▶ [Task instructions]:
All of the data that follows should be retyped exactly as it appears.

+++ Study material +++

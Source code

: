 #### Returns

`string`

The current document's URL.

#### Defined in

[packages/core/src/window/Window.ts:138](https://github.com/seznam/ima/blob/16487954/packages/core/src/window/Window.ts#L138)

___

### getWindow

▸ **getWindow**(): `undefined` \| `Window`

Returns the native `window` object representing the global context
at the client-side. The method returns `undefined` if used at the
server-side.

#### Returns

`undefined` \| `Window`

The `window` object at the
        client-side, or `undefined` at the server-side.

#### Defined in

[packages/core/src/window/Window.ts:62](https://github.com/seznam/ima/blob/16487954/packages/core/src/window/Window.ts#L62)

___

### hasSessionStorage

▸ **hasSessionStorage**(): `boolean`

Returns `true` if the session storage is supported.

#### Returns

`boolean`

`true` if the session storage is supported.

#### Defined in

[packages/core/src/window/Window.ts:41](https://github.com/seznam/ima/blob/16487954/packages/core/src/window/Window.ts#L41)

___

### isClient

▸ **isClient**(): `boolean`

+++

▶ [Solution for this problem]:
Source code

: #### Returns

`string`

The current document's URL.

#### Defined in

[packages/core/src/window/Window.ts:138](https://github.com/seznam/ima/blob/16487954/packages/core/src/window/Window.ts#L138)

___

### getWindow

▸ **getWindow**(): `undefined` \| `Window`

Returns the native `window` object representing the global context
at the client-side. The method returns `undefined` if used at the
server-side.

#### Returns

`undefined` \| `Window`

The `window` object at the
        client-side, or `undefined` at the server-side.

#### Defined in

[packages/core/src/window/Window.ts:62](https://github.com/seznam/ima/blob/16487954/packages/core/src/window/Window.ts#L62)

___

### hasSessionStorage

▸ **hasSessionStorage**(): `boolean`

Returns `true` if the session storage is supported.

#### Returns

`boolean`

`true` if the session storage is supported.

#### Defined in

[packages/core/src/window/Window.ts:41](https://github.com/seznam/ima/blob/16487954/packages/core/src/window/Window.ts#L41)

___

### isClient

▸ **isClient**(): `boolean`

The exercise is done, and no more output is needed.